→ **Requirement**
Copy every line of the data that includes the string "stable".

* * * * * * * * *

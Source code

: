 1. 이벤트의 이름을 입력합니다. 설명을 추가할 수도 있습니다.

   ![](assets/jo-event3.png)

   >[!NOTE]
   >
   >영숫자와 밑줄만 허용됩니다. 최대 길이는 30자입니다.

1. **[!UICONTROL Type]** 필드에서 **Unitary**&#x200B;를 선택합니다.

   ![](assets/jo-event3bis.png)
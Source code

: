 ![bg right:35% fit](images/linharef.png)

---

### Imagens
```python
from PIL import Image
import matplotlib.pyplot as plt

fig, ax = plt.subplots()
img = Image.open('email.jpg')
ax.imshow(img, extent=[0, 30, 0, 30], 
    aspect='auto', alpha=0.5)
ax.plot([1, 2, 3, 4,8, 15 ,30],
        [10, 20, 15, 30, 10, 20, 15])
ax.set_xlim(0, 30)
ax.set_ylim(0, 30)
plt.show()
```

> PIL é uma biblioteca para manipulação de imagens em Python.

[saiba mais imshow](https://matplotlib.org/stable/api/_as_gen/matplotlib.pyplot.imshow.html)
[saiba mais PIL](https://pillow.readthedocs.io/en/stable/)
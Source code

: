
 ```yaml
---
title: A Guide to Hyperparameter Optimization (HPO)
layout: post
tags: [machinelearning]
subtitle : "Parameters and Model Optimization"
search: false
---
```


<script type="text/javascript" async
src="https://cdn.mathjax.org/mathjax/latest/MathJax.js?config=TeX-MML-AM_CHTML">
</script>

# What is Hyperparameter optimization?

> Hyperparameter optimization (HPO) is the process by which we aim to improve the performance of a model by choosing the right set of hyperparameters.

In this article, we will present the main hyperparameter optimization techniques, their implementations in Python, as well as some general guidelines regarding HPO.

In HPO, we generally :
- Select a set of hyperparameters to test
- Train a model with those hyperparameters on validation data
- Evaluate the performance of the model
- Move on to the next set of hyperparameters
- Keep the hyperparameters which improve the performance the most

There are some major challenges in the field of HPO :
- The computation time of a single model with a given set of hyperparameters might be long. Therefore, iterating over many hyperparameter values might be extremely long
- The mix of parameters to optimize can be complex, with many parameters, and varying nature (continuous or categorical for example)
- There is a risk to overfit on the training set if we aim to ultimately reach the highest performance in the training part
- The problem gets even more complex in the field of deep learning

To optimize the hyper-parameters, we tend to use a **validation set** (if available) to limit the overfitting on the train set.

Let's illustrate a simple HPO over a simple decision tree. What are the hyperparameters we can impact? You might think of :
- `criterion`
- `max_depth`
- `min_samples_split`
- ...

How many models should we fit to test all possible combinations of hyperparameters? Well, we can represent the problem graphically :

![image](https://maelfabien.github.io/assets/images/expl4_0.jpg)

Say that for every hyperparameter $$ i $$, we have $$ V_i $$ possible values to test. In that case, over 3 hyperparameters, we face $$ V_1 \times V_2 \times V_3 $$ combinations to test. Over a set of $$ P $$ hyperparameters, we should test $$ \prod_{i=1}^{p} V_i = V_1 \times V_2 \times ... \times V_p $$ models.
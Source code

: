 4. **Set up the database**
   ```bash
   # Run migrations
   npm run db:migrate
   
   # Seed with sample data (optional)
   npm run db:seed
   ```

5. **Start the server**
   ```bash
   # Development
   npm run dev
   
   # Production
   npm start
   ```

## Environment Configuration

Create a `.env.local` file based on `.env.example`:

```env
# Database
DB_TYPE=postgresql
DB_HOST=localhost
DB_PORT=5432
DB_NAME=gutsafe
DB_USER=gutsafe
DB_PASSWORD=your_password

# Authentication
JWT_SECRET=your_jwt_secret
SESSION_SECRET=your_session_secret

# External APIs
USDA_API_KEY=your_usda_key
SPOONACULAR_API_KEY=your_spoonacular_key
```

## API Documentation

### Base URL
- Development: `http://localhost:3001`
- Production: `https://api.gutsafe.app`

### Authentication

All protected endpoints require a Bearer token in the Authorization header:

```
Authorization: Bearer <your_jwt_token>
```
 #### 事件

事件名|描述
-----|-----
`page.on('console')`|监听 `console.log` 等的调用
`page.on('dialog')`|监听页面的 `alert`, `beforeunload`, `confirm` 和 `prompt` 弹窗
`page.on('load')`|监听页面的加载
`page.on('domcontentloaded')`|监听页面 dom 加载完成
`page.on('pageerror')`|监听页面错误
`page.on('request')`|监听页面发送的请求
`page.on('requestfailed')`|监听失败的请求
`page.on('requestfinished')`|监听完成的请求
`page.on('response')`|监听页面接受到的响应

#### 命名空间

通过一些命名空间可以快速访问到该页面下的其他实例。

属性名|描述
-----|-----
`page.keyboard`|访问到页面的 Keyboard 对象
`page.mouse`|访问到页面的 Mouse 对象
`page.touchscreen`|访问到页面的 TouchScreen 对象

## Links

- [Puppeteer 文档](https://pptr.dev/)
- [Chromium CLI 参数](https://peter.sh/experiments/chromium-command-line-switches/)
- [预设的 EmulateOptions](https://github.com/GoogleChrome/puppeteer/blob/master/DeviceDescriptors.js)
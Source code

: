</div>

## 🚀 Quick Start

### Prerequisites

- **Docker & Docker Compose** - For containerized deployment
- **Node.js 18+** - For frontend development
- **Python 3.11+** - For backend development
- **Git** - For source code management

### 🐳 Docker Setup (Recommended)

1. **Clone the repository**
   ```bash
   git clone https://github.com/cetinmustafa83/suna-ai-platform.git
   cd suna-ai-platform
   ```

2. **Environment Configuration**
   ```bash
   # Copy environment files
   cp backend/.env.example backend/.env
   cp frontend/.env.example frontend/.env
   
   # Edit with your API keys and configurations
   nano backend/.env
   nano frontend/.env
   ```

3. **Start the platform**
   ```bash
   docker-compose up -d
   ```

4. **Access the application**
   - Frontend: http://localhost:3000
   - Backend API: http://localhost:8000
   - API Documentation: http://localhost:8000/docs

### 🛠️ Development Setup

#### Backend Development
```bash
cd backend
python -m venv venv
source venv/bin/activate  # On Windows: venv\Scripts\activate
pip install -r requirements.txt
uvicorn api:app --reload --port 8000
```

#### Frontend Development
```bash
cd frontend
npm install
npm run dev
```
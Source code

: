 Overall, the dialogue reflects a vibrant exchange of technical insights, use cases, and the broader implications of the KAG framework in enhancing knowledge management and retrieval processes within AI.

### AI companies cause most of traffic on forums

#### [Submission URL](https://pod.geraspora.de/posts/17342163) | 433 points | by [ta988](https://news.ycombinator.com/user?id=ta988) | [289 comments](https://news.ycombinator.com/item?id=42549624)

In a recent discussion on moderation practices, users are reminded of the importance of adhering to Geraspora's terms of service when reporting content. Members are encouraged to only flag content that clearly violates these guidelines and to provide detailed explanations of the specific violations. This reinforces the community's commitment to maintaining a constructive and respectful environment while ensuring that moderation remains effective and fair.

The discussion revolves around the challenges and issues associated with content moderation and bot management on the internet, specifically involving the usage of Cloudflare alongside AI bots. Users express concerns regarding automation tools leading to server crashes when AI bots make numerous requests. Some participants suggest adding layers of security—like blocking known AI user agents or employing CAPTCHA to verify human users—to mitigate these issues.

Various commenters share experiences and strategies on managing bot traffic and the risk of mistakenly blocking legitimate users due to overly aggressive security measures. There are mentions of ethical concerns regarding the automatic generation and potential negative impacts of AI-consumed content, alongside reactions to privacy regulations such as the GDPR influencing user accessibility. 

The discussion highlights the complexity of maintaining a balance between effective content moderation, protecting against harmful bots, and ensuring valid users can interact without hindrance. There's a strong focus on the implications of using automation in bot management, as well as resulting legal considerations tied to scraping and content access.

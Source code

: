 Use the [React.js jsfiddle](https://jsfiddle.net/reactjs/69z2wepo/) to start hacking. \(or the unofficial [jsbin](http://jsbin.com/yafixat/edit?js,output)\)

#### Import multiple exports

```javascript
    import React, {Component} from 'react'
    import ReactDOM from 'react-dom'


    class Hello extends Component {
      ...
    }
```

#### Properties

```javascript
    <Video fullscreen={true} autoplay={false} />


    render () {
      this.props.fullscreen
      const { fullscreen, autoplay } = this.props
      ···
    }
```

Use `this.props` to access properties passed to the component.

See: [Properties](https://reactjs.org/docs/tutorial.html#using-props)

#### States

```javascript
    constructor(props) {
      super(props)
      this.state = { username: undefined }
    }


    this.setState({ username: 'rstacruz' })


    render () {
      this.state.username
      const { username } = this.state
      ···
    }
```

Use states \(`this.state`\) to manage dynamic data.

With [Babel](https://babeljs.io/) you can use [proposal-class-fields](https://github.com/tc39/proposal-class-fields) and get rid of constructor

* * * * * * * * *

→ **Response for this exercise**
[saiba mais imshow](https://matplotlib.org/stable/api/_as_gen/matplotlib.pyplot.imshow.html)
[saiba mais PIL](https://pillow.readthedocs.io/en/stable/)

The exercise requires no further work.